I recently finished reading Bad Mother by Ayelet Waldman, who is married to Michael Chabon. While reading his book of essays on what it means to be a man, a husband and a father, I found out that she had her own book of essays recently published. I'd never read any of her work before; I'd sort of assumed that her "Mommy-track mysteries" were the work of someone who was trying a new, easier profession and with her husband's connections, they didn't have to be very good and she could still get published.
But in his book, he talked enough about her and her life, and how she was as a partner and a mother that I became curious and decided to give it a try. True, she's nowhere in the same league as he is as a writer. She's certainly intelligent enough (I would hope a Harvard educated attorney, her previous profession, would be a smartie) and she's had her fair share of fodder for essays so the subject matter was fascinating and her honesty was inspiring. He, however, has spent years perfecting his craft and it shows. The intricasies of his language, the depth of detail, the spiraling sentences that envelope you in the story are the work of a true wordsmith.

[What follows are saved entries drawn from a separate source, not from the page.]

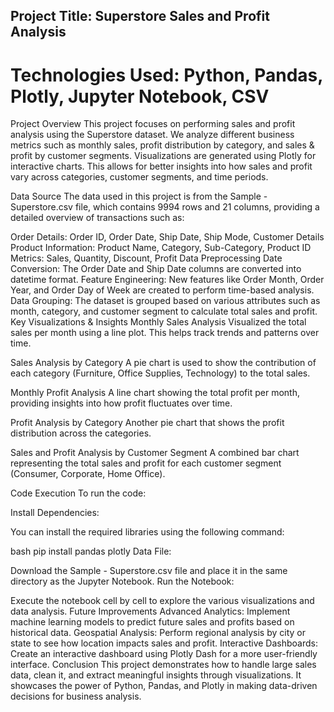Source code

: ## Project Title: Superstore Sales and Profit Analysis
# Technologies Used: Python, Pandas, Plotly, Jupyter Notebook, CSV

Project Overview
This project focuses on performing sales and profit analysis using the Superstore dataset. We analyze different business metrics such as monthly sales, profit distribution by category, and sales & profit by customer segments. Visualizations are generated using Plotly for interactive charts. This allows for better insights into how sales and profit vary across categories, customer segments, and time periods.

Data Source
The data used in this project is from the Sample - Superstore.csv file, which contains 9994 rows and 21 columns, providing a detailed overview of transactions such as:

Order Details: Order ID, Order Date, Ship Date, Ship Mode, Customer Details
Product Information: Product Name, Category, Sub-Category, Product ID
Metrics: Sales, Quantity, Discount, Profit
Data Preprocessing
Date Conversion: The Order Date and Ship Date columns are converted into datetime format.
Feature Engineering: New features like Order Month, Order Year, and Order Day of Week are created to perform time-based analysis.
Data Grouping: The dataset is grouped based on various attributes such as month, category, and customer segment to calculate total sales and profit.
Key Visualizations & Insights
Monthly Sales Analysis
Visualized the total sales per month using a line plot. This helps track trends and patterns over time.

Sales Analysis by Category
A pie chart is used to show the contribution of each category (Furniture, Office Supplies, Technology) to the total sales.

Monthly Profit Analysis
A line chart showing the total profit per month, providing insights into how profit fluctuates over time.

Profit Analysis by Category
Another pie chart that shows the profit distribution across the categories.

Sales and Profit Analysis by Customer Segment
A combined bar chart representing the total sales and profit for each customer segment (Consumer, Corporate, Home Office).

Code Execution
To run the code:

Install Dependencies:

You can install the required libraries using the following command:

bash
pip install pandas plotly
Data File:

Download the Sample - Superstore.csv file and place it in the same directory as the Jupyter Notebook.
Run the Notebook:

Execute the notebook cell by cell to explore the various visualizations and data analysis.
Future Improvements
Advanced Analytics: Implement machine learning models to predict future sales and profits based on historical data.
Geospatial Analysis: Perform regional analysis by city or state to see how location impacts sales and profit.
Interactive Dashboards: Create an interactive dashboard using Plotly Dash for a more user-friendly interface.
Conclusion
This project demonstrates how to handle large sales data, clean it, and extract meaningful insights through visualizations. It showcases the power of Python, Pandas, and Plotly in making data-driven decisions for business analysis.
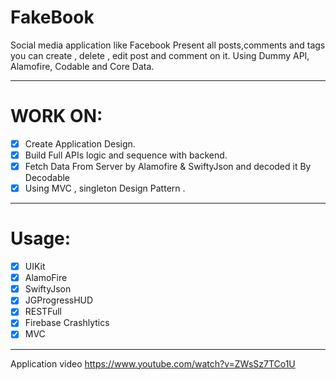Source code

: # FakeBook 
Social media application like Facebook 
Present all posts,comments and tags you can create , delete , edit post and comment on it.
Using Dummy API, Alamofire, Codable and Core Data.


---
# WORK ON: 
- [X] Create Application Design.
- [X] Build Full APIs logic and sequence with backend. 
- [X] Fetch Data From Server by Alamofire & SwiftyJson and decoded it By Decodable 
- [X] Using MVC , singleton Design Pattern .

---

# Usage: 
- [X] UIKit
- [X] AlamoFire
- [X] SwiftyJson
- [X] JGProgressHUD
- [X] RESTFull
- [X] Firebase Crashlytics
- [X] MVC

---

 Application video
https://www.youtube.com/watch?v=ZWsSz7TCo1U

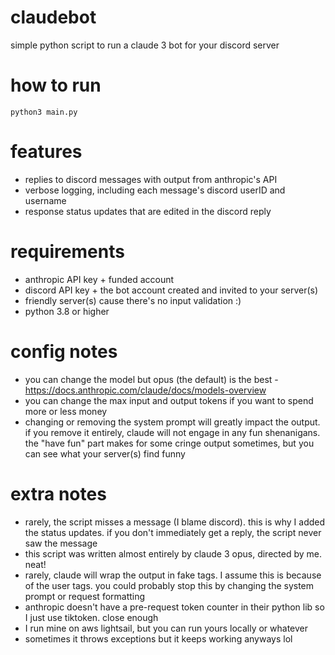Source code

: # claudebot
simple python script to run a claude 3 bot for your discord server

# how to run
`python3 main.py`

# features
- replies to discord messages with output from anthropic's API
- verbose logging, including each message's discord userID and username
- response status updates that are edited in the discord reply

# requirements
- anthropic API key + funded account
- discord API key + the bot account created and invited to your server(s)
- friendly server(s) cause there's no input validation :)
- python 3.8 or higher

# config notes
- you can change the model but opus (the default) is the best - https://docs.anthropic.com/claude/docs/models-overview
- you can change the max input and output tokens if you want to spend more or less money
- changing or removing the system prompt will greatly impact the output. if you remove it entirely, claude will not engage in any fun shenanigans. the "have fun" part makes for some cringe output sometimes, but you can see what your server(s) find funny

# extra notes
- rarely, the script misses a message (I blame discord). this is why I added the status updates. if you don't immediately get a reply, the script never saw the message
- this script was written almost entirely by claude 3 opus, directed by me. neat!
- rarely, claude will wrap the output in fake <response> tags. I assume this is because of the user tags. you could probably stop this by changing the system prompt or request formatting
- anthropic doesn't have a pre-request token counter in their python lib so I just use tiktoken. close enough
- I run mine on aws lightsail, but you can run yours locally or whatever
- sometimes it throws exceptions but it keeps working anyways lol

So I don't know if I related to her book better simply because we're both women, and there's some common experience or not, but I found myself shocked and awed over and over at how familiar the essays were. The stories about self esteem, of impatience with the narrow-mindedness of others, the expectations you have for your children, the freedom you give your children, the instantaneous knowledge that you have finally found your partner, the desire to be home with your child and then the rude awakening that it's not everything you thought it would be, and then the guilt over not being satisfied that you're home with your child, the boredom, the need to connect with others but still maintain your space. So, so many things. I have never, ever wanted to contact a writer before and say "You were writing about ME!" but this time, I had to resist trying to find her e-mail address.
If you're reading this and you're a woman, check it out from the library. I think you might find some common ground and the strength to admit some things about yourself.